CPA has been promised a seat on the group which will oversee distribution, which we welcome.

This is vital, to ensure that public funds have the greatest impact, among small, independent operators.

However, while we welcome the package that represents investment in business innovation, a cadetship program and journalism scholarships, it will go only so far. And it needs to be kept relatively simple in terms of applications. Red tape is the last thing these small operators have time for.

Country Press Australia member newspapers, all regional non-dailies, continue to have strong readerships, with upwards of 70 per cent of country people continuing to read their local newspaper. We have significant recent research across two states to prove this.

It is vital that the federal government, therefore, continues to communicate with regional Australians. Too often our member newspapers are left off advertising campaigns, meaning regional Australians often miss important government communications. The package should have included guaranteed messaging through our medium.

The government’s failure to adequately communicate is evidenced in the recent Newspoll analysis that shows the Coalition has fallen from 44 to 34 per cent support in the regions since last year’s federal election.

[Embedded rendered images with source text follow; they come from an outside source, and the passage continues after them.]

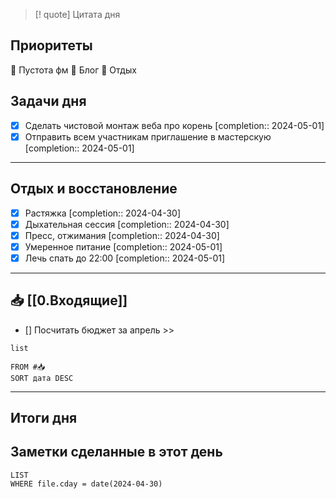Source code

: > [! quote] Цитата дня
> 

## Приоритеты
🔴 Пустота фм
🔴 Блог
🔴 Отдых

## Задачи дня
- [x] Сделать чистовой монтаж веба про корень  [completion:: 2024-05-01]
- [x] Отправить всем участникам приглашение в мастерскую  [completion:: 2024-05-01]

---
## Отдых и восстановление
- [x] Растяжка  [completion:: 2024-04-30]
- [x] Дыхательная сессия  [completion:: 2024-04-30]
- [x] Пресс, отжимания  [completion:: 2024-04-30]
- [x] Умеренное питание  [completion:: 2024-05-01]
- [x] Лечь спать до 22:00  [completion:: 2024-05-01]

---
## 📥 [[0.Входящие]]
- [] Посчитать бюджет за апрель >>



```dataview
list
	
FROM #📥
SORT дата DESC
```


---
## Итоги дня





## Заметки сделанные в этот день
```dataview
LIST
WHERE file.cday = date(2024-04-30)
```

If the federal government, through its advertising agencies, believe that it will adequately get across their message digitally are ill-informed. Yes, those mediums have relevance and regional Australians are not without connection.

However, it is the small, independent newspapers that are the journal of record for their regional towns and communities. They provide a vital service in this regard that no other medium can match. They remain the trusted source of information; they remain the influential voice of their communities and continue to have a deep social engagement.

We urge the federal parliament to recognise this and act in the interests of its regional constituents. It is vital to government communication, it supports local business in regional Australia, it secures jobs and, importantly, it helps protect quality local, independent journalism.